BEGIN
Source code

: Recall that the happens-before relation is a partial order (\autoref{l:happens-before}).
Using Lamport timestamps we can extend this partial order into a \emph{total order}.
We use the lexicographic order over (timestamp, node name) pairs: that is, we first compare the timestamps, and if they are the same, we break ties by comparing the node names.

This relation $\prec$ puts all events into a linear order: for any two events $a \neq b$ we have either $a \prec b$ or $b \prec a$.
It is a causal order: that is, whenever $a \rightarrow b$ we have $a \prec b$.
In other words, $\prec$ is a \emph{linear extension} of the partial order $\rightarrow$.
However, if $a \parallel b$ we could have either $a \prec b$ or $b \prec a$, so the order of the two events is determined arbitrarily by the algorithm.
END
[HOW TO COMPLETE THIS TASK]:
Could you retype exactly the lines from the first one of the records through the line containing "In other words, $\prec$", both included, and nothing more?

[SOLUTION TO THE PROBLEM]:
Source code

: Recall that the happens-before relation is a partial order (\autoref{l:happens-before}).
Using Lamport timestamps we can extend this partial order into a \emph{total order}.
We use the lexicographic order over (timestamp, node name) pairs: that is, we first compare the timestamps, and if they are the same, we break ties by comparing the node names.

This relation $\prec$ puts all events into a linear order: for any two events $a \neq b$ we have either $a \prec b$ or $b \prec a$.
It is a causal order: that is, whenever $a \rightarrow b$ we have $a \prec b$.
In other words, $\prec$ is a \emph{linear extension} of the partial order $\rightarrow$.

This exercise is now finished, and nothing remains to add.